[Stored data]
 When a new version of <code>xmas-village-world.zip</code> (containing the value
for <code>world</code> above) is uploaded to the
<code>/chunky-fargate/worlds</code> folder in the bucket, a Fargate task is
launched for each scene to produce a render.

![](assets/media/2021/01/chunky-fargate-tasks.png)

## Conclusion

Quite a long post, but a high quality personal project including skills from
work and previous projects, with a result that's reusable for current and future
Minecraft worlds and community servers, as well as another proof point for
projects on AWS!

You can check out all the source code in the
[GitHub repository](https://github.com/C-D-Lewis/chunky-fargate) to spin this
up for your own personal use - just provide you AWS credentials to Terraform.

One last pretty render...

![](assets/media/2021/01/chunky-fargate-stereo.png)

● **Exercise instructions**: Set down, exactly and only, the lines running from the one holding "for <code>world</code> above)" through the end of the records above, both ends included.

● **Worked solution**:
for <code>world</code> above) is uploaded to the
<code>/chunky-fargate/worlds</code> folder in the bucket, a Fargate task is
launched for each scene to produce a render.

![](assets/media/2021/01/chunky-fargate-tasks.png)

## Conclusion

Quite a long post, but a high quality personal project including skills from
work and previous projects, with a result that's reusable for current and future
Minecraft worlds and community servers, as well as another proof point for
projects on AWS!

You can check out all the source code in the
[GitHub repository](https://github.com/C-D-Lewis/chunky-fargate) to spin this
up for your own personal use - just provide you AWS credentials to Terraform.

One last pretty render...

![](assets/media/2021/01/chunky-fargate-stereo.png)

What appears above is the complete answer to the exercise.